Finally, the 24 minimal pairs used by Strange and Dittmann (1984) in the pretest–post-test phase of their experiment were recorded by a new male talker. Sixteen minimal pairs contrasted /r/ and /l/ in one of four phonetic environments (initial singleton, initial consonant cluster, intervocalic, final singleton). The remaining eight pairs contrasted phonemes other than /r/ and /l/. These items were processed in the same way as the other stimuli used in the present experiment.

C. Procedure

The experimental design employed a pretest–post-test procedure closely modeled after the methods used by Strange and Dittmann (1984) and Logan et al. (1991). In this design, the effects of training were assessed by comparing performance on a pretest and a post-test administered before and after a 3 week training period. We assessed retention of the new phonetic categories 3 and 6 months after the conclusion of training. Generalization to new words and a new voice was measured after training and during the two follow-up tests. A control group of native Japanese subjects who took only the pretest and post-test over the same 3-week interval was also included to insure that any changes observed in the performance of the experimental group could not be accounted for by repeated testing on the same items.

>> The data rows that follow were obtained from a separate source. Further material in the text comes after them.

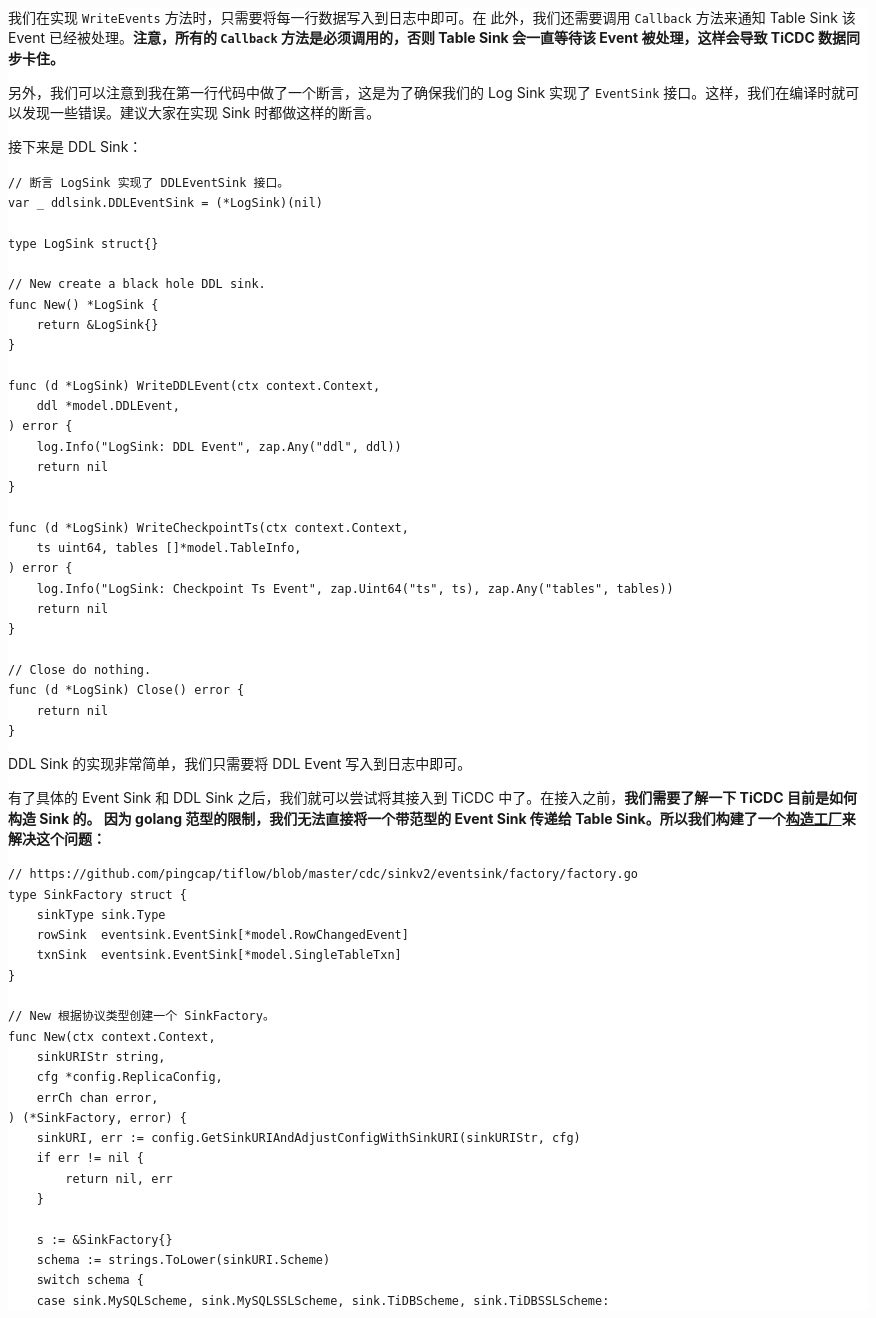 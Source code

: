 我们在实现 `WriteEvents` 方法时，只需要将每一行数据写入到日志中即可。在 此外，我们还需要调用 `Callback` 方法来通知 Table Sink 该 Event 已经被处理。**注意，所有的 `Callback` 方法是必须调用的，否则 Table Sink 会一直等待该 Event 被处理，这样会导致 TiCDC 数据同步卡住。**

另外，我们可以注意到我在第一行代码中做了一个断言，这是为了确保我们的 Log Sink 实现了 `EventSink` 接口。这样，我们在编译时就可以发现一些错误。建议大家在实现 Sink 时都做这样的断言。

接下来是 DDL Sink：

```golang
// 断言 LogSink 实现了 DDLEventSink 接口。
var _ ddlsink.DDLEventSink = (*LogSink)(nil)

type LogSink struct{}

// New create a black hole DDL sink.
func New() *LogSink {
	return &LogSink{}
}

func (d *LogSink) WriteDDLEvent(ctx context.Context,
	ddl *model.DDLEvent,
) error {
	log.Info("LogSink: DDL Event", zap.Any("ddl", ddl))
	return nil
}

func (d *LogSink) WriteCheckpointTs(ctx context.Context,
	ts uint64, tables []*model.TableInfo,
) error {
	log.Info("LogSink: Checkpoint Ts Event", zap.Uint64("ts", ts), zap.Any("tables", tables))
	return nil
}

// Close do nothing.
func (d *LogSink) Close() error {
	return nil
}
```

DDL Sink 的实现非常简单，我们只需要将 DDL Event 写入到日志中即可。

有了具体的 Event Sink 和 DDL Sink 之后，我们就可以尝试将其接入到 TiCDC 中了。在接入之前，**我们需要了解一下 TiCDC 目前是如何构造 Sink 的。
因为 golang 范型的限制，我们无法直接将一个带范型的 Event Sink 传递给 Table Sink。所以我们构建了一个[构造工厂]来解决这个问题：**

```golang
// https://github.com/pingcap/tiflow/blob/master/cdc/sinkv2/eventsink/factory/factory.go
type SinkFactory struct {
	sinkType sink.Type
	rowSink  eventsink.EventSink[*model.RowChangedEvent]
	txnSink  eventsink.EventSink[*model.SingleTableTxn]
}

// New 根据协议类型创建一个 SinkFactory。
func New(ctx context.Context,
	sinkURIStr string,
	cfg *config.ReplicaConfig,
	errCh chan error,
) (*SinkFactory, error) {
	sinkURI, err := config.GetSinkURIAndAdjustConfigWithSinkURI(sinkURIStr, cfg)
	if err != nil {
		return nil, err
	}

	s := &SinkFactory{}
	schema := strings.ToLower(sinkURI.Scheme)
	switch schema {
	case sink.MySQLScheme, sink.MySQLSSLScheme, sink.TiDBScheme, sink.TiDBSSLScheme:
```

[sink 模块]: https://github.com/pingcap/tiflow/tree/master/cdc/sinkv2
[ticdc]: https://docs.pingcap.com/tidb/dev/ticdc-overview/
[table sink]: https://github.com/pingcap/tiflow/tree/master/cdc/sinkv2/tablesink
[event sink]: https://github.com/pingcap/tiflow/tree/master/cdc/sinkv2/eventsink
[mq event sink]: https://github.com/pingcap/tiflow/tree/master/cdc/sinkv2/eventsink/mq
[txn event sink]: https://github.com/pingcap/tiflow/tree/master/cdc/sinkv2/eventsink/txn
[ddl sink]: https://github.com/pingcap/tiflow/tree/master/cdc/sinkv2/ddlsink
[mq ddl sink]: https://github.com/pingcap/tiflow/tree/master/cdc/sinkv2/ddlsink/mq
[txn ddl sink]: https://github.com/pingcap/tiflow/tree/master/cdc/sinkv2/ddlsink/mysql
[构造工厂]: https://github.com/pingcap/tiflow/tree/master/cdc/sinkv2/eventsink/factory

All testing and training was carried out at the ATR Human Information Processing Research Laboratories in Kyoto, Japan, and was administered individually in a quiet sound-treated room. Subjects sat at a cubicle that was equipped with a desk, a keyboard, and a CRT monitor. Stimuli were binaurally presented over headphones (STAX-SR-Lambda Signature) at a comfortable listening level. Presentation of stimuli, feedback, and collection of responses was controlled by a microcomputer (NeXT cube). During training and tests generalization, both identification responses and latencies were collected. Latencies were measured from the onset of the stimulus presentation to the subject’s response. Feedback was given only during the training phase.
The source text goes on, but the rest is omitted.